- Directed by: Lachlan Pendragon
- Written by: Lachlan Pendragon
- Produced by: Donna Hamilton
- Starring: Lachlan Pendragon John Cavanagh Michael Richard Jamie Trotter
- Music by: Envato Market
- Animation by: Lachlan Pendragon
- Production company: Griffith Film School
- Release date: 2021;
- Running time: 11 minutes
- Country: Australia
- Language: English

= An Ostrich Told Me the World Is Fake and I Think I Believe It =

An Ostrich Told Me the World Is Fake and I Think I Believe It is a 2021 Australian stop-motion-animated short film written, directed and animated by Lachlan Pendragon. It was nominated for the Best Animated Short at the 95th Academy Awards in 2023.

==Summary==
Neil is an office worker, trying and failing to sell toasters from his cubicle, and is threatened with termination by his boss. Gradually, he begins to experience hallucinations of his world being fake, including seeing the blinking green-screen and realizing that some props are missing from his coworkers' cubicles. After falling asleep at work, he wakes up to encounter an ostrich, who confirms that the world is a "sham", and challenges Neil to take a closer look at his surroundings. When investigating a nearby storeroom, Neil falls outside of the stop-motion animation set, where he is retrieved by the creator after finding a prop box full of his own mouths.

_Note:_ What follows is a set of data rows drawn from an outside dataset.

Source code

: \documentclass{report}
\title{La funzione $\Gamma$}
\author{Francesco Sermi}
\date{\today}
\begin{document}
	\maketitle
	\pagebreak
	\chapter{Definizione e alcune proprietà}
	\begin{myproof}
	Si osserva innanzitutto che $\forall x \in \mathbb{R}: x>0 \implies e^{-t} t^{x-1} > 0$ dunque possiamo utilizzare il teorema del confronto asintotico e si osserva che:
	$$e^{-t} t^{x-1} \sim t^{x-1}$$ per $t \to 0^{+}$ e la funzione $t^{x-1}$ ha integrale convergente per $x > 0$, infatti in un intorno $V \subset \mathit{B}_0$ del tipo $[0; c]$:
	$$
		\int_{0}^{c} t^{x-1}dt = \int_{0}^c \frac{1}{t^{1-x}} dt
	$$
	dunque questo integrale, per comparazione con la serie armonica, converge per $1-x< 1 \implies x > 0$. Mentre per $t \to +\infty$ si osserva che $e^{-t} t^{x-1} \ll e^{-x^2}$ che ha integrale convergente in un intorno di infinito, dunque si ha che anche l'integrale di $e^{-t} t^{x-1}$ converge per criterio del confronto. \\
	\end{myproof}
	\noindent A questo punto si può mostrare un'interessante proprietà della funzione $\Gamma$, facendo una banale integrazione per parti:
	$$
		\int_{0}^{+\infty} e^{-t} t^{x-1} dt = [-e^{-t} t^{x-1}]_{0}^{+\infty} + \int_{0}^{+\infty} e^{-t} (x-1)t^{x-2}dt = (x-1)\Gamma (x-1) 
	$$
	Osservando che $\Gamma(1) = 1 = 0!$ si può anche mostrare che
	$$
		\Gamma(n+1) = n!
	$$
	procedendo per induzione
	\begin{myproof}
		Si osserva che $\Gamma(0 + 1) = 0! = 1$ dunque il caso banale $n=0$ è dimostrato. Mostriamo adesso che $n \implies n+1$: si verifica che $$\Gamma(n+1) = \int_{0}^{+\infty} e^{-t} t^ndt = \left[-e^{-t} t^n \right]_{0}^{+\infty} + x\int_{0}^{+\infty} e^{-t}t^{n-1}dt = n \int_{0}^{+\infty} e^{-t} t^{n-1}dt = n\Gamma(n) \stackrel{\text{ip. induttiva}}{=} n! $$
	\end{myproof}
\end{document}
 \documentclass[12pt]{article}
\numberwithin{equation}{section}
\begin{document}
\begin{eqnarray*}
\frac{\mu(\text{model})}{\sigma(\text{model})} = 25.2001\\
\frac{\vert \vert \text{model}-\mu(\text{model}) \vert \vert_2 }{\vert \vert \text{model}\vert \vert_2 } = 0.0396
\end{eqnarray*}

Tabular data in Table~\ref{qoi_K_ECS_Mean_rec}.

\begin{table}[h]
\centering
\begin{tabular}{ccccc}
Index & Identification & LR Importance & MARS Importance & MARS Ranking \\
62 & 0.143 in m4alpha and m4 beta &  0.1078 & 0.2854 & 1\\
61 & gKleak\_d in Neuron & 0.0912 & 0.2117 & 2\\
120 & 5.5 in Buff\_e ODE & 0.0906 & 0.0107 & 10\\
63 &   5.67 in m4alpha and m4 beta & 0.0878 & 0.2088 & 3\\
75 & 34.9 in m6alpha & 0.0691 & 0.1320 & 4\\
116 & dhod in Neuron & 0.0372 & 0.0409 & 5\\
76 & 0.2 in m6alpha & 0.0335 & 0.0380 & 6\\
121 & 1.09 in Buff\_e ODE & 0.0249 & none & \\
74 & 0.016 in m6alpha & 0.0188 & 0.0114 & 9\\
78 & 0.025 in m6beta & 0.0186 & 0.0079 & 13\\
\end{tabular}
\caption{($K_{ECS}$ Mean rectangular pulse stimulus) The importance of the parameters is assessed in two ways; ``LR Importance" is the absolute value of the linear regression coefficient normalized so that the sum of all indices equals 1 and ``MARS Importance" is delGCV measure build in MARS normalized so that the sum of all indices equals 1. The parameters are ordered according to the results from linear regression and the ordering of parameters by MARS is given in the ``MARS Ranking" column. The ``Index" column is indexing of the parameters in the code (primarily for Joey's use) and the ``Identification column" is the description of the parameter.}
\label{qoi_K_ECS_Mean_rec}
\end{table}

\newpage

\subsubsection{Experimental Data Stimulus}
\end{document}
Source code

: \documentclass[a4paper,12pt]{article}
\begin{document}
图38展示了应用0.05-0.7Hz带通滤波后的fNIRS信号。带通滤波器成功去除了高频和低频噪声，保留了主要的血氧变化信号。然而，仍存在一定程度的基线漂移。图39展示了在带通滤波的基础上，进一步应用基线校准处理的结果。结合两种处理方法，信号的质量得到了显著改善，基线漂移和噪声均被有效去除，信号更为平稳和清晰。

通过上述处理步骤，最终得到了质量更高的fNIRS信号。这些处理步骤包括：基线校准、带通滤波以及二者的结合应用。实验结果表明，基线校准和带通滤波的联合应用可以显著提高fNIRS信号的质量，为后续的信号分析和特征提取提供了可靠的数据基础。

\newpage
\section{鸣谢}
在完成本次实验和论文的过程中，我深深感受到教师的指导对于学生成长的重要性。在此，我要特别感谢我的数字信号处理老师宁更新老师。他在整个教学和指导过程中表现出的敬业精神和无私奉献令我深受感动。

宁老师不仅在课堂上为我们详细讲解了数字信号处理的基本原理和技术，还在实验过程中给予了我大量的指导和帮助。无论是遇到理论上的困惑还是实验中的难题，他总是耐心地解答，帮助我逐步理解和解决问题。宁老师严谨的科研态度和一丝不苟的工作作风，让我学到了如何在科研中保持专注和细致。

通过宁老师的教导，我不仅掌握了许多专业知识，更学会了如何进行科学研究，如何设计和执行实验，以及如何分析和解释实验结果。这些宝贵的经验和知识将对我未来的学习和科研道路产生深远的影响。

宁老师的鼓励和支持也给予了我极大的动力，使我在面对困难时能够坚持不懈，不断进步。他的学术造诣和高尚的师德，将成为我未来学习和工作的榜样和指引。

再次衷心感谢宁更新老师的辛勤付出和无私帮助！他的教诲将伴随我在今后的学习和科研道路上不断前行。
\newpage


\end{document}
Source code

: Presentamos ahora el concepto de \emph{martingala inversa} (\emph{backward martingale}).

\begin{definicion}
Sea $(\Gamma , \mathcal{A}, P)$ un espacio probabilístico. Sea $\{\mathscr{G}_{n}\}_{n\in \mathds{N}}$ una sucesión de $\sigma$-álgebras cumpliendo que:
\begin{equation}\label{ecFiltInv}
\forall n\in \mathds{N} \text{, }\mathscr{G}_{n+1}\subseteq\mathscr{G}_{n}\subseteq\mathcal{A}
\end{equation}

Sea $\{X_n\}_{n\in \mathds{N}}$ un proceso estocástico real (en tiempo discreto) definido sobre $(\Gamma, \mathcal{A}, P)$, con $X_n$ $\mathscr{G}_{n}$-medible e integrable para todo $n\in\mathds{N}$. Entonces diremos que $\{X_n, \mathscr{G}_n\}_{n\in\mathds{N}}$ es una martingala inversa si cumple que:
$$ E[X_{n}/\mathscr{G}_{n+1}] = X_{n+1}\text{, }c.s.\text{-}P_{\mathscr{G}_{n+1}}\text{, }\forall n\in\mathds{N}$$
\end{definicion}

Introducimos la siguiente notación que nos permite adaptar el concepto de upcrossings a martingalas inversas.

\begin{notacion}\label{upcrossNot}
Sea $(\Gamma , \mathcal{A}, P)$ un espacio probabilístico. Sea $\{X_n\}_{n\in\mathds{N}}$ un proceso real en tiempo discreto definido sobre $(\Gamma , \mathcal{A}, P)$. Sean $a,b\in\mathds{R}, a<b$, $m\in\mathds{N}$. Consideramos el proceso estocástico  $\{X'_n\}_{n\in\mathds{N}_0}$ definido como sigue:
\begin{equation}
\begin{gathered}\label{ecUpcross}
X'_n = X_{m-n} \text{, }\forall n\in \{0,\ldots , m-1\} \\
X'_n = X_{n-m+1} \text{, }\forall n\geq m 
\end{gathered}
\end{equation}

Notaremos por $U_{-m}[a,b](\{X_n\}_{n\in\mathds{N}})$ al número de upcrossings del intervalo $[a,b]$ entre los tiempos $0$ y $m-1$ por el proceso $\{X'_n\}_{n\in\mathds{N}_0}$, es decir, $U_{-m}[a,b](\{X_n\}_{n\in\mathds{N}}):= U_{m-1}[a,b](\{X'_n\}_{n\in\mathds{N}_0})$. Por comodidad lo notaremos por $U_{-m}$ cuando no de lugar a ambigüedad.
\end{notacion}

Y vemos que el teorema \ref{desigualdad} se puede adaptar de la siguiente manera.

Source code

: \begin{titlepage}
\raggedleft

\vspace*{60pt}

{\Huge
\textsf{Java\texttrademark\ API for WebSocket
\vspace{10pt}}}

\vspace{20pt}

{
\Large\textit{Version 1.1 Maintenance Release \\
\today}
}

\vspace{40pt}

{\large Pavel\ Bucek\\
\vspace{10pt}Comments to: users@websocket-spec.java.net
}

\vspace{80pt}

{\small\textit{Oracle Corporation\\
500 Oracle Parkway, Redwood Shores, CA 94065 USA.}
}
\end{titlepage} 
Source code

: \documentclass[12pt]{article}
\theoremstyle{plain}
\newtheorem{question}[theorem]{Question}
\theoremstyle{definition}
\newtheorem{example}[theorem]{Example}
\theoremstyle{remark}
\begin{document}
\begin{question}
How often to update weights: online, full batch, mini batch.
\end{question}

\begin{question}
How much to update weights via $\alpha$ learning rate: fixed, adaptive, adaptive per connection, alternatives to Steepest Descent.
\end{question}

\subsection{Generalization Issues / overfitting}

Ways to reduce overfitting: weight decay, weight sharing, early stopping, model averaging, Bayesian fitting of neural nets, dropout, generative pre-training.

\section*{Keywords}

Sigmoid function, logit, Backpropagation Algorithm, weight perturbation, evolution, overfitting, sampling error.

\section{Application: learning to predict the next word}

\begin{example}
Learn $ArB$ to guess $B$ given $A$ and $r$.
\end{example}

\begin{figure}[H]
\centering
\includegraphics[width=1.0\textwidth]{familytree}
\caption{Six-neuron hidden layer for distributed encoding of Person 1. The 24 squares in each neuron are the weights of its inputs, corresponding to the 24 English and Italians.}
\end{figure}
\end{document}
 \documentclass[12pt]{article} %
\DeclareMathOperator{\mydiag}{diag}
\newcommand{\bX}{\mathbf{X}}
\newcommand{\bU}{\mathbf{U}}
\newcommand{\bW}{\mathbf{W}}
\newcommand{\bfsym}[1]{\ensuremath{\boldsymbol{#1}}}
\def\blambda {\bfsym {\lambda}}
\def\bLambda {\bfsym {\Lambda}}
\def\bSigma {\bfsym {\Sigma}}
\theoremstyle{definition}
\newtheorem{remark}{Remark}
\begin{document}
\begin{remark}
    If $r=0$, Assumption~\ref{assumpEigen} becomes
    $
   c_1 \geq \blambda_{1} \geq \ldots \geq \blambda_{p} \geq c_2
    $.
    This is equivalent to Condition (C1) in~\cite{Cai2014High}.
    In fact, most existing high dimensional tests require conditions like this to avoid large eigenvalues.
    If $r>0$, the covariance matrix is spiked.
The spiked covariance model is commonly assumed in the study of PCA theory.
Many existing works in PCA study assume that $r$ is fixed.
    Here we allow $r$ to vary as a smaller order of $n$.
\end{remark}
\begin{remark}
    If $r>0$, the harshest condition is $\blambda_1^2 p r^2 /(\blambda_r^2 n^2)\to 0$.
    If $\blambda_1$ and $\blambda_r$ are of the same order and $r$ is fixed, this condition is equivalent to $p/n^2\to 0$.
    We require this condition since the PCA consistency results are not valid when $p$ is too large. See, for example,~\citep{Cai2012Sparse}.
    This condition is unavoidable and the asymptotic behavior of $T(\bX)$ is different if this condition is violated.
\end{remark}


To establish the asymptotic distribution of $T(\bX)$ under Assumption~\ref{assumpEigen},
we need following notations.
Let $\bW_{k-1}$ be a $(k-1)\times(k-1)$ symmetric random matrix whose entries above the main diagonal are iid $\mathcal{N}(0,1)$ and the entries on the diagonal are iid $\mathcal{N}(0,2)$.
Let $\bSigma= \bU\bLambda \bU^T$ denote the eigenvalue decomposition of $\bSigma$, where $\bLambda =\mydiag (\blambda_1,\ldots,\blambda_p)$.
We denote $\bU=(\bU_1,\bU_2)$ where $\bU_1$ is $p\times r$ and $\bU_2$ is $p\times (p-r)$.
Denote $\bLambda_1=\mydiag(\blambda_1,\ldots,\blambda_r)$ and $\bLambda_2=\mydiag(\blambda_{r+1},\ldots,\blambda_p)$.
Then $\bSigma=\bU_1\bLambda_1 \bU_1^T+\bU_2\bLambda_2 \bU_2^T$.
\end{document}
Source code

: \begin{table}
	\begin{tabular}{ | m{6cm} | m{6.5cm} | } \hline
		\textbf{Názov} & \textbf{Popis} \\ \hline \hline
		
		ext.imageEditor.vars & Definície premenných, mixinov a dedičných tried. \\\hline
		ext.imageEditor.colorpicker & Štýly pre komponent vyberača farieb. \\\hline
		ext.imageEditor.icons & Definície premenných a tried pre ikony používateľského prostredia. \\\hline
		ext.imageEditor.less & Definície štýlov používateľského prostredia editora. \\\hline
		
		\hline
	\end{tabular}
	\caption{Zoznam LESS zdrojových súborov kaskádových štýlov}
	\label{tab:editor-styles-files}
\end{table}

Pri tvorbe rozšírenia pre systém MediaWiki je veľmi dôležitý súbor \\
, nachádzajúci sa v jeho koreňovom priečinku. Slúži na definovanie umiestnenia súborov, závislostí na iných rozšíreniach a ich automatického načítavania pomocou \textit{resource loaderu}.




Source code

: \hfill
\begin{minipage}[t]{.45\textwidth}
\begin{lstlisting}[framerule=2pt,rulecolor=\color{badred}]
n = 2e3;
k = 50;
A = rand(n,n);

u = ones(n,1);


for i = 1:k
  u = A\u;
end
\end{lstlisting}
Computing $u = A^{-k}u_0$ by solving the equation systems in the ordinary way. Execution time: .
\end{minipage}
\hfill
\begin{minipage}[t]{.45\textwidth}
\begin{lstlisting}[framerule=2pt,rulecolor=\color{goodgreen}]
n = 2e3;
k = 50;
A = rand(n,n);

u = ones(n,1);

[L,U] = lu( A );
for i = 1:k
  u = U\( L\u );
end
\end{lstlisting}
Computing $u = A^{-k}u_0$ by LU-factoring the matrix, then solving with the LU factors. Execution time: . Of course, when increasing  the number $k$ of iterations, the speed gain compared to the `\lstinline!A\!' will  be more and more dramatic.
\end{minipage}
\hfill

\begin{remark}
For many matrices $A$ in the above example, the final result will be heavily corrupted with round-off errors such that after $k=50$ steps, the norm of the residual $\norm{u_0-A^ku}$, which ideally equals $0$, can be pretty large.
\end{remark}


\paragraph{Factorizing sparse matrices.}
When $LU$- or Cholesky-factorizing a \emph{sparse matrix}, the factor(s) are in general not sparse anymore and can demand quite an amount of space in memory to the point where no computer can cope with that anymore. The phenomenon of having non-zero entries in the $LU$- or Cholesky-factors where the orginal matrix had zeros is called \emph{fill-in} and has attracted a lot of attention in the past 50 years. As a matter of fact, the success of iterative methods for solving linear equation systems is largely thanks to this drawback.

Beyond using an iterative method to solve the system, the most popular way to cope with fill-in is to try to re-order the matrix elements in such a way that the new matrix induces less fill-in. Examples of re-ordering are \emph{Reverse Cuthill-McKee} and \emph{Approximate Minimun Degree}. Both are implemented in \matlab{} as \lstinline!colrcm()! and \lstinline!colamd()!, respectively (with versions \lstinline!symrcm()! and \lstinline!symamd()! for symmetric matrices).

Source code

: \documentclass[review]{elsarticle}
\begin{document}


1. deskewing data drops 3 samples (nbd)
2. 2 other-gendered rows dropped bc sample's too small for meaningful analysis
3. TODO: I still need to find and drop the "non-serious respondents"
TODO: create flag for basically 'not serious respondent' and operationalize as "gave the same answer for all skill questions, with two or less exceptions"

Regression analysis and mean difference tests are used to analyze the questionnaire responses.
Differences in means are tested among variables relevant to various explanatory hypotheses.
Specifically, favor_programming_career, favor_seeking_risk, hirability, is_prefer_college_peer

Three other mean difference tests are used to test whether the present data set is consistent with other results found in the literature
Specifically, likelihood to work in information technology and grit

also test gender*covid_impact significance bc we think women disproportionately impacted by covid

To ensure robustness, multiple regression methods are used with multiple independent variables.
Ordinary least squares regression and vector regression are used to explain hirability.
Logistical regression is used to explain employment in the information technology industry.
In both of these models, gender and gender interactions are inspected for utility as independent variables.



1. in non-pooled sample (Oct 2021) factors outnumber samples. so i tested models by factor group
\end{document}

The next morning, Neil arrives at work and is shocked to find all of the office furniture changed. A coworker, Gaven, claims that it had been a decision by corporate, but Neil, remembering the ostrich's words, is convinced that it's a sign that their world is fake. He returns to the storeroom, but is shocked to find it full of ordinary furniture. Desperate to prove his point, he successfully rips off Gaven's mouth, which breaks the world and leads the creator to intervene. Neil escapes the creator's hand and falls off the set again, breaking into many pieces near an outlet, where he stops moving.

The creator then works at their computer, where it is revealed that Neil and all of his coworkers are merely figures in a stop-motion commercial advertising upgraded office furniture, with an ostrich as the company mascot. Neil's broken body is retrieved and thrown into a box of "broken bits," before being replaced by a one of many identical Neil figurines. Neil then wakes up at his desk, and after being confronted by his boss due to his poor performance, he abruptly quits.

== Voice cast ==
- Lachlan Pendragon as Neil
- John Cavanagh as The Ostrich
- Michael Richard as Bill the Boss
- Jamie Trotter as Gaven

==Accolades==
An Ostrich Told Me the World Is Fake and I Think I Believe It was honoured at the Student Academy Awards in 2022.

It was nominated for the Best Animated Short at the 95th Academy Awards in 2023.